Cancer Throws a Shutout: Baseball Legend Tony Gwynn Dies at 54

Tony-Gwynn

The passing of Tony Gwynn serves as a reminder that chewing tobacco will kill you just as easily as cigarettes

Tony Gwynn was an unlikely legend in sports. He didn’t cut a heroic figure, he didn’t live a life of opulence, with flashy cars, shiny jewelry or all the trappings of stardom. He represented a time long past where men simply played the game they loved because…well, they loved it.

His numbers speak for themselves: in 20 years, all with the San Diego Padres (a rarity today), Gwynn boasted a batting average of .338 (hitting no less than .300 in each of his 19 seasons), with 3,141hits, 135 home runs and 1,138 runs batted in (RBIs). Naturally these achievements landed him a well-deserved spot in the Baseball Hall of Fame in 2007.

Sadly, less than a decade later, Tony Gwynn died after a four year battle with cancer. He was only 54.

At the time of his death, Gwynn was enjoying the next phase of his life, managing the San Diego State Aztecs almost from the day he retired as a Padre. However, another reality became a part of Gwynn’s life as he had a number of procedures to remove noncancerous growths 1997. In 2010, Gwynn was diagnosed with cancer of a salivary gland and had both lymph nodes removed.

Gwynn’s health problems had a single source: his chewing tobacco habit he had since 1981. In other words, his death was completely preventable.

If the death of Tony Gwynn at such a relatively young age can teach anything, it’s that dipping can be fatal. I know people who chew, and often I think about the day when I hear about them getting cancer too. It’s a reality, and the idea that in 2014, people still willingly do something that can kill them (this is a broad statement, I know). For the most part, I think it’s because while chewing/dipping is a disgusting habit, there really isn’t much of a campaign to raise awareness about just how devastating and how aggressive oral cancer can be. Even if not fatal, oral cancer can cause the loss of teeth and even parts of your face.

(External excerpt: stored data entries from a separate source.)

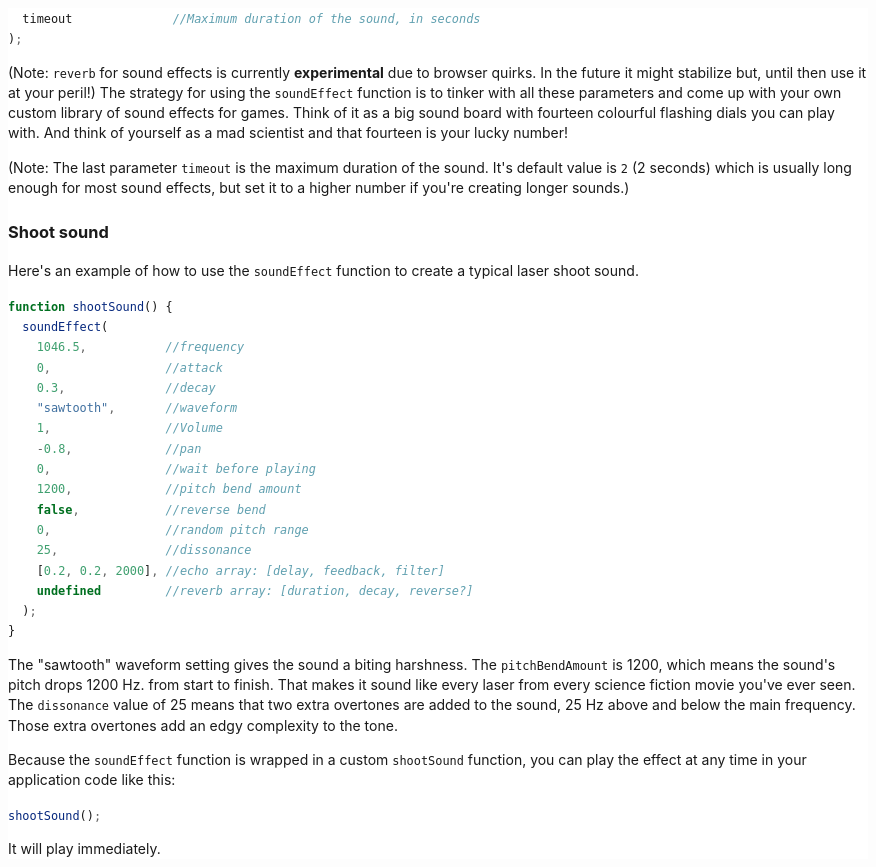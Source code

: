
 ```js
  timeout              //Maximum duration of the sound, in seconds
);

```
(Note: `reverb` for sound effects is currently **experimental** due to
browser quirks. In the future it might stabilize but, until then use
it at your peril!)
The strategy for using the `soundEffect` function is to tinker with
all these parameters and come up with your own custom library of sound
effects for games. Think of it as a big sound board with fourteen colourful
flashing dials you can play with. And think of yourself as a mad
scientist and that fourteen is your lucky number!

(Note: The last parameter `timeout` is the maximum duration of the
sound. It's default value is `2` (2 seconds) which is usually long
enough for most sound effects, but set it to a higher number if you're
creating longer sounds.)

### Shoot sound

Here's an
example of how to use the `soundEffect` function to create a typical laser shoot sound.
```js
function shootSound() {
  soundEffect(
    1046.5,           //frequency
    0,                //attack
    0.3,              //decay
    "sawtooth",       //waveform
    1,                //Volume
    -0.8,             //pan
    0,                //wait before playing
    1200,             //pitch bend amount
    false,            //reverse bend
    0,                //random pitch range
    25,               //dissonance
    [0.2, 0.2, 2000], //echo array: [delay, feedback, filter]
    undefined         //reverb array: [duration, decay, reverse?]
  );
}
```
The "sawtooth" waveform setting gives the sound a biting harshness.
The `pitchBendAmount` is 1200, which means the sound's pitch drops
1200 Hz. from start to finish. That makes it sound like every laser
from every science fiction movie you've ever seen. The `dissonance` value of 25 means that
two extra overtones are added to the sound, 25 Hz above and below the
main frequency. Those extra overtones add an edgy complexity to the
tone.

Because the `soundEffect` function is wrapped in a custom `shootSound`
function, you can play the effect at any time in your application code
like this:
```js
shootSound();
```
It will play immediately.
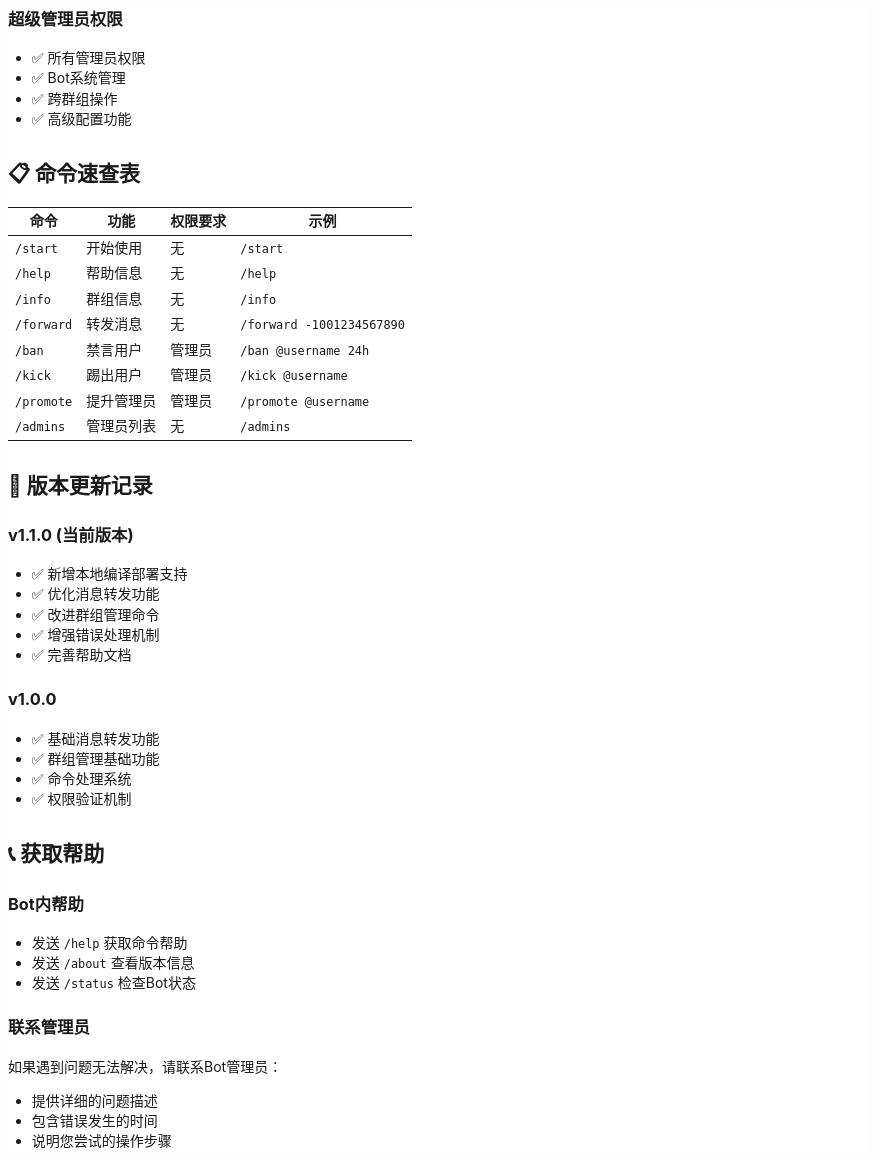 ### 超级管理员权限
- ✅ 所有管理员权限
- ✅ Bot系统管理
- ✅ 跨群组操作
- ✅ 高级配置功能

## 📋 命令速查表

| 命令 | 功能 | 权限要求 | 示例 |
|------|------|----------|------|
| `/start` | 开始使用 | 无 | `/start` |
| `/help` | 帮助信息 | 无 | `/help` |
| `/info` | 群组信息 | 无 | `/info` |
| `/forward` | 转发消息 | 无 | `/forward -1001234567890` |
| `/ban` | 禁言用户 | 管理员 | `/ban @username 24h` |
| `/kick` | 踢出用户 | 管理员 | `/kick @username` |
| `/promote` | 提升管理员 | 管理员 | `/promote @username` |
| `/admins` | 管理员列表 | 无 | `/admins` |

## 🔄 版本更新记录

### v1.1.0 (当前版本)
- ✅ 新增本地编译部署支持
- ✅ 优化消息转发功能
- ✅ 改进群组管理命令
- ✅ 增强错误处理机制
- ✅ 完善帮助文档

### v1.0.0
- ✅ 基础消息转发功能
- ✅ 群组管理基础功能
- ✅ 命令处理系统
- ✅ 权限验证机制

## 📞 获取帮助

### Bot内帮助
- 发送 `/help` 获取命令帮助
- 发送 `/about` 查看版本信息
- 发送 `/status` 检查Bot状态

### 联系管理员
如果遇到问题无法解决，请联系Bot管理员：
- 提供详细的问题描述
- 包含错误发生的时间
- 说明您尝试的操作步骤
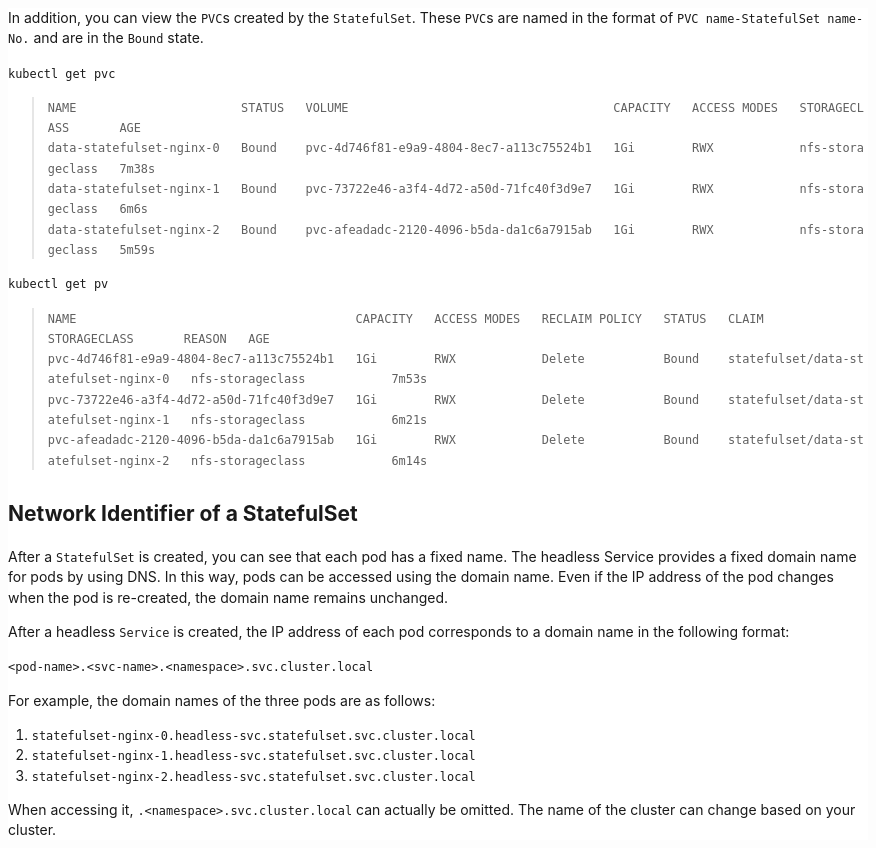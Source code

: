In addition, you can view the `PVC`s created by the `StatefulSet`.
These `PVC`s are named in the format of `PVC name-StatefulSet name-No.` and are in the `Bound` state.

```bash
kubectl get pvc
```

> ```
> NAME                       STATUS   VOLUME                                     CAPACITY   ACCESS MODES   STORAGECLASS       AGE
> data-statefulset-nginx-0   Bound    pvc-4d746f81-e9a9-4804-8ec7-a113c75524b1   1Gi        RWX            nfs-storageclass   7m38s
> data-statefulset-nginx-1   Bound    pvc-73722e46-a3f4-4d72-a50d-71fc40f3d9e7   1Gi        RWX            nfs-storageclass   6m6s
> data-statefulset-nginx-2   Bound    pvc-afeadadc-2120-4096-b5da-da1c6a7915ab   1Gi        RWX            nfs-storageclass   5m59s
> ```

```bash
kubectl get pv
```

> ```
> NAME                                       CAPACITY   ACCESS MODES   RECLAIM POLICY   STATUS   CLAIM                                  STORAGECLASS       REASON   AGE
> pvc-4d746f81-e9a9-4804-8ec7-a113c75524b1   1Gi        RWX            Delete           Bound    statefulset/data-statefulset-nginx-0   nfs-storageclass            7m53s
> pvc-73722e46-a3f4-4d72-a50d-71fc40f3d9e7   1Gi        RWX            Delete           Bound    statefulset/data-statefulset-nginx-1   nfs-storageclass            6m21s
> pvc-afeadadc-2120-4096-b5da-da1c6a7915ab   1Gi        RWX            Delete           Bound    statefulset/data-statefulset-nginx-2   nfs-storageclass            6m14s
> ```

## Network Identifier of a StatefulSet

After a `StatefulSet` is created, you can see that each pod has a fixed name.
The headless Service provides a fixed domain name for pods by using DNS.
In this way, pods can be accessed using the domain name.
Even if the IP address of the pod changes when the pod is re-created, the domain name remains unchanged.

After a headless `Service` is created, the IP address of each pod corresponds to a domain name in the following format:

`<pod-name>.<svc-name>.<namespace>.svc.cluster.local`

For example, the domain names of the three pods are as follows:

1. `statefulset-nginx-0.headless-svc.statefulset.svc.cluster.local`
1. `statefulset-nginx-1.headless-svc.statefulset.svc.cluster.local`
1. `statefulset-nginx-2.headless-svc.statefulset.svc.cluster.local`

When accessing it, `.<namespace>.svc.cluster.local` can actually be omitted.
The name of the cluster can change based on your cluster.
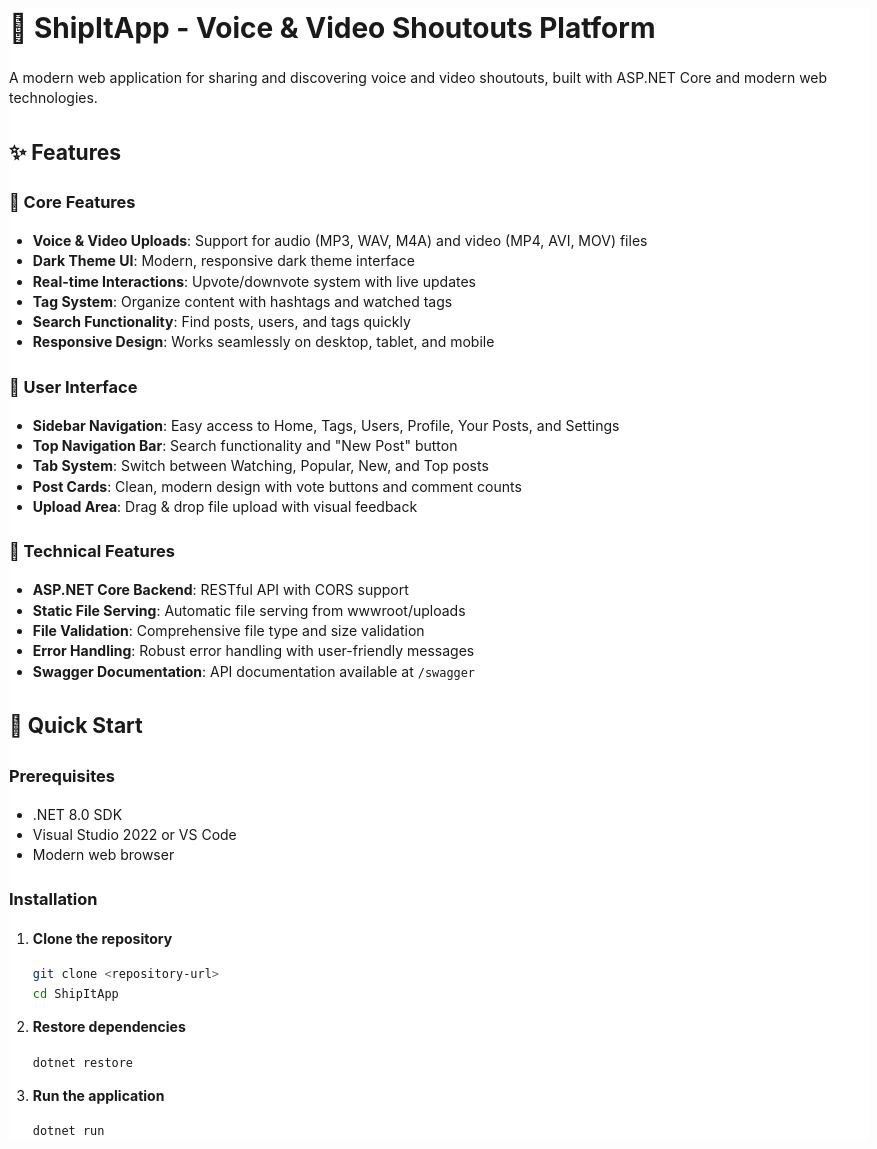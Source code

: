# 🚢 ShipItApp - Voice & Video Shoutouts Platform

A modern web application for sharing and discovering voice and video shoutouts, built with ASP.NET Core and modern web technologies.

## ✨ Features

### 🎯 Core Features
- **Voice & Video Uploads**: Support for audio (MP3, WAV, M4A) and video (MP4, AVI, MOV) files
- **Dark Theme UI**: Modern, responsive dark theme interface
- **Real-time Interactions**: Upvote/downvote system with live updates
- **Tag System**: Organize content with hashtags and watched tags
- **Search Functionality**: Find posts, users, and tags quickly
- **Responsive Design**: Works seamlessly on desktop, tablet, and mobile

### 🎨 User Interface
- **Sidebar Navigation**: Easy access to Home, Tags, Users, Profile, Your Posts, and Settings
- **Top Navigation Bar**: Search functionality and "New Post" button
- **Tab System**: Switch between Watching, Popular, New, and Top posts
- **Post Cards**: Clean, modern design with vote buttons and comment counts
- **Upload Area**: Drag & drop file upload with visual feedback

### 🔧 Technical Features
- **ASP.NET Core Backend**: RESTful API with CORS support
- **Static File Serving**: Automatic file serving from wwwroot/uploads
- **File Validation**: Comprehensive file type and size validation
- **Error Handling**: Robust error handling with user-friendly messages
- **Swagger Documentation**: API documentation available at `/swagger`

## 🚀 Quick Start

### Prerequisites
- .NET 8.0 SDK
- Visual Studio 2022 or VS Code
- Modern web browser

### Installation

1. **Clone the repository**
   ```bash
   git clone <repository-url>
   cd ShipItApp
   ```

2. **Restore dependencies**
   ```bash
   dotnet restore
   ```

3. **Run the application**
   ```bash
   dotnet run
   ```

When I was a kid in the 80’s the American Cancer Society had a striking ad campaign featuring actor Yul Brynner, which aired after his death from lung cancer. The sight of a bald Russian man saying that smoking essentially killed him scared the shit out of me. Not just for myself, but because I grew up in a house of smokers, and that was enough for me never to light up (except for those two years in college were I smoked regularly, and it took an entirely different scare for me to quit).

That we don’t have the same sorts of stark PSAs today is a shame. It was aggressive ad campaigns such as these that helped begin the decline in smoking. While it didn’t kill the habit, this was the beginning of establishing that cigarettes weren’t as cool as they were fatal. I believe the perception surrounding chewing tobacco as something white trash or hillbilly-related causes it to be swept under the rug and ignored. If dipping was an urban problem, if people had to deal with the sight of dippers holding their spit cups on subways and in downtown areas, there’d be much more of an emphasis on the issue.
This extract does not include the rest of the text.